Organovo Holdings Inc (NASDAQ:ONVO) stock tumbled Thursday after the company’s fiscal fourth-quarter earnings showed a decline in revenue driven by lower products and services revenue.
Investors also knocked the shares down about 11% as Organovo indicated more preclinical work had to be done before it could submit its first investigational new drug application for its 3D-bioprinted liver tissue program.
“We’ve determined that we need to conduct additional preclinical studies, optimize our manufacturing processes, and most importantly generate decisive scientific data regarding the prolonged functionality and therapeutic benefits of our liver tissue patch,” said Organovo Holdings CEO Taylor J Crouch.
As a result, Crouch said preclinical development will be extended into calendar 2020.
“Consequently, we now expect to have our pre-IND meeting with the FDA in calendar 2020, rather than the latter part of this calendar year,” disclosed Crouch. “This change in our timeline also pushes the start of our IND-enabling studies back, with our revised plan now supporting an IND submission and the start of first-in-human trials in calendar 2021.”
The San Diego biotechnology company is pioneering the development of 3D bioprinted tissues aimed at treating a range of serious adult and pediatric liver diseases.
The company’s Phase 1 trial will target patients with end-stage liver disease, and subject to favorable outcomes, Organovo will explore NovoTissues benefits in one or more metabolism disease such as Alpha-1 antitrypsin deficiency, which is an inherited disorder that may cause lung disease and liver disease. The company may also study its product as a bridge-to-transplant.

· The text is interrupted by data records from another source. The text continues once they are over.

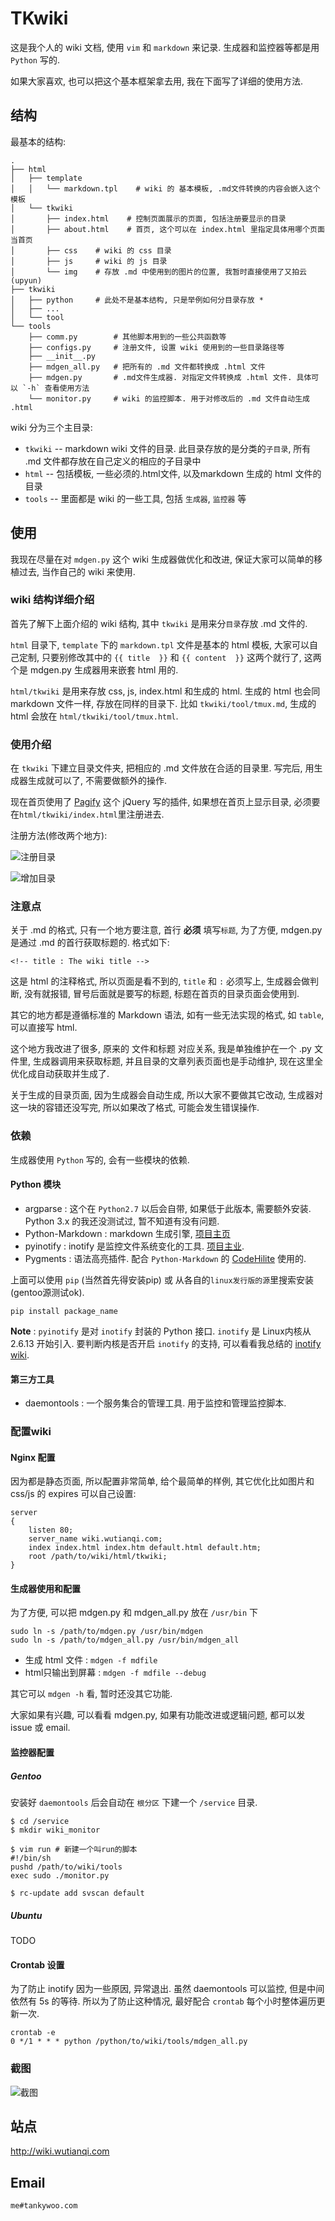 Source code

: # TKwiki #

这是我个人的 wiki 文档, 使用 `vim` 和 `markdown` 来记录. 生成器和监控器等都是用 `Python` 写的.

如果大家喜欢, 也可以把这个基本框架拿去用, 我在下面写了详细的使用方法.

## 结构 ##

最基本的结构:

	.
	├── html
	│   ├── template
	│   │   └── markdown.tpl    # wiki 的 基本模板, .md文件转换的内容会嵌入这个模板
	│   └── tkwiki
	│       ├── index.html    # 控制页面展示的页面, 包括注册要显示的目录
	│       ├── about.html    # 首页, 这个可以在 index.html 里指定具体用哪个页面当首页
	│       ├── css    # wiki 的 css 目录
	│       ├── js     # wiki 的 js 目录
	│       └── img    # 存放 .md 中使用到的图片的位置, 我暂时直接使用了又拍云(upyun)
	├── tkwiki
	│   ├── python     # 此处不是基本结构, 只是举例如何分目录存放 *
	│   ├── ...
	│   └── tool
	└── tools
		├── comm.py        # 其他脚本用到的一些公共函数等
		├── configs.py     # 注册文件, 设置 wiki 使用到的一些目录路径等
		├── __init__.py
		├── mdgen_all.py   # 把所有的 .md 文件都转换成 .html 文件
		├── mdgen.py       # .md文件生成器. 对指定文件转换成 .html 文件. 具体可以 `-h` 查看使用方法
		└── monitor.py     # wiki 的监控脚本. 用于对修改后的 .md 文件自动生成 .html

wiki 分为三个主目录:

* `tkwiki` -- markdown wiki 文件的目录. 此目录存放的是分类的`子目录`, 所有 .md 文件都存放在自己定义的相应的子目录中
* `html` -- 包括模板, 一些必须的.html文件, 以及markdown 生成的 html 文件的目录
* `tools` -- 里面都是 wiki 的一些工具, 包括 `生成器`, `监控器` 等

## 使用 ##

我现在尽量在对 `mdgen.py` 这个 wiki 生成器做优化和改进, 保证大家可以简单的移植过去, 当作自己的 wiki 来使用.

### wiki 结构详细介绍 ###

首先了解下上面介绍的 wiki 结构, 其中 `tkwiki` 是用来分`目录`存放 .md 文件的.

`html` 目录下, `template` 下的 `markdown.tpl` 文件是基本的 html 模板, 大家可以自己定制, 只要别修改其中的 `{{ title  }}` 和 `{{ content  }}` 这两个就行了, 这两个是 mdgen.py 生成器用来嵌套 html 用的.

`html/tkwiki` 是用来存放 css, js, index.html 和生成的 html. 生成的 html 也会同 markdown 文件一样, 存放在同样的目录下. 比如 `tkwiki/tool/tmux.md`, 生成的 html 会放在 `html/tkwiki/tool/tmux.html`.

### 使用介绍 ###

在 `tkwiki` 下建立目录文件夹, 把相应的 .md 文件放在合适的目录里. 写完后, 用生成器生成就可以了, 不需要做额外的操作.

现在首页使用了 [Pagify](https://github.com/cmpolis/Pagify) 这个 jQuery 写的插件, 如果想在首页上显示目录, 必须要在`html/tkwiki/index.html`里注册进去.

注册方法(修改两个地方):

![注册目录](http://wutianqi-wiki.b0.upaiyun.com/wiki_readme_1.png)

![增加目录](http://wutianqi-wiki.b0.upaiyun.com/wiki_readme_2.png)

### 注意点 ###

关于 .md 的格式, 只有一个地方要注意, 首行 **必须** 填写`标题`, 为了方便, mdgen.py 是通过 .md 的首行获取标题的. 格式如下:

	<!-- title : The wiki title -->

这是 html 的注释格式, 所以页面是看不到的, `title` 和 `:` 必须写上, 生成器会做判断, 没有就报错, 冒号后面就是要写的标题, 标题在首页的目录页面会使用到.

其它的地方都是遵循标准的 Markdown 语法, 如有一些无法实现的格式, 如 `table`, 可以直接写 html.

这个地方我改进了很多, 原来的 文件和标题 对应关系, 我是单独维护在一个 .py 文件里, 生成器调用来获取标题, 并且目录的文章列表页面也是手动维护, 现在这里全优化成自动获取并生成了.

关于生成的目录页面, 因为生成器会自动生成, 所以大家不要做其它改动, 生成器对这一块的容错还没写完, 所以如果改了格式, 可能会发生错误操作.

### 依赖 ###

生成器使用 `Python` 写的, 会有一些模块的依赖.

#### Python 模块 ####

* argparse : 这个在 `Python2.7` 以后会自带, 如果低于此版本, 需要额外安装. Python 3.x 的我还没测试过, 暂不知道有没有问题.
* Python-Markdown : markdown 生成引擎, [项目主页](https://github.com/waylan/Python-Markdown)
* pyinotify : inotify 是监控文件系统变化的工具. [项目主业](https://github.com/seb-m/pyinotify).
* Pygments : 语法高亮插件. 配合 `Python-Markdown` 的 [CodeHilite](https://github.com/waylan/Python-Markdown) 使用的.

上面可以使用 `pip` (当然首先得安装pip) 或 从各自的`linux发行版的源`里搜索安装(gentoo源测试ok).

	pip install package_name

**Note** : `pyinotify` 是对 `inotify` 封装的 Python 接口. `inotify` 是 Linux内核从 2.6.13 开始引入. 要判断内核是否开启 `inotify` 的支持, 可以看看我总结的 [inotify wiki](http://wiki.wutianqi.com/linux/inotify.html).

#### 第三方工具 ####

* daemontools : 一个服务集合的管理工具. 用于监控和管理监控脚本.

### 配置wiki ###

#### Nginx 配置 ####

因为都是静态页面, 所以配置非常简单, 给个最简单的样例, 其它优化比如图片和 css/js 的 expires 可以自己设置:

	server
	{
		listen 80;
		server_name wiki.wutianqi.com;
		index index.html index.htm default.html default.htm;
		root /path/to/wiki/html/tkwiki;
	}

#### 生成器使用和配置 ####

为了方便, 可以把 mdgen.py 和 mdgen_all.py 放在 `/usr/bin` 下

	sudo ln -s /path/to/mdgen.py /usr/bin/mdgen
	sudo ln -s /path/to/mdgen_all.py /usr/bin/mdgen_all


* 生成 html 文件 : `mdgen -f mdfile`
* html只输出到屏幕 : `mdgen -f mdfile --debug`

其它可以 `mdgen -h` 看, 暂时还没其它功能.

大家如果有兴趣, 可以看看 mdgen.py, 如果有功能改进或逻辑问题, 都可以发 issue 或 email.

#### 监控器配置 ####

##### Gentoo #####

安装好 `daemontools` 后会自动在 `根分区` 下建一个 `/service` 目录.

	$ cd /service
	$ mkdir wiki_monitor

	$ vim run # 新建一个叫run的脚本
	#!/bin/sh
	pushd /path/to/wiki/tools
	exec sudo ./monitor.py

	$ rc-update add svscan default

##### Ubuntu #####

TODO

#### Crontab 设置 ####

为了防止 inotify 因为一些原因, 异常退出. 虽然 daemontools 可以监控, 但是中间依然有 5s 的等待. 所以为了防止这种情况, 最好配合 `crontab` 每个小时整体遍历更新一次.

	crontab -e
	0 */1 * * * python /python/to/wiki/tools/mdgen_all.py

### 截图 ###

![截图](http://wutianqi-wiki.b0.upaiyun.com/wiki_readme_3.png)


## 站点 ##

http://wiki.wutianqi.com

## Email ##

	me#tankywoo.com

Well-funded till IND submission
As of March 31, the company had cash and cash equivalents of $36.5 million. Organovo expects a net cash utilization rate of $20 million to $22 million in fiscal 2020, and believes it has sufficient funds, to meet its operating and capital requirements through its forecasted IND submission in calendar 2021.
The company posted a net loss of $7 million, a $0.5 million improvement over the year-ago period, as expenses declined 10% primarily due to lower employee costs.
Total revenue was $0.7 million, a 38% decrease from the year-ago period, primarily driven by lower products and services revenue.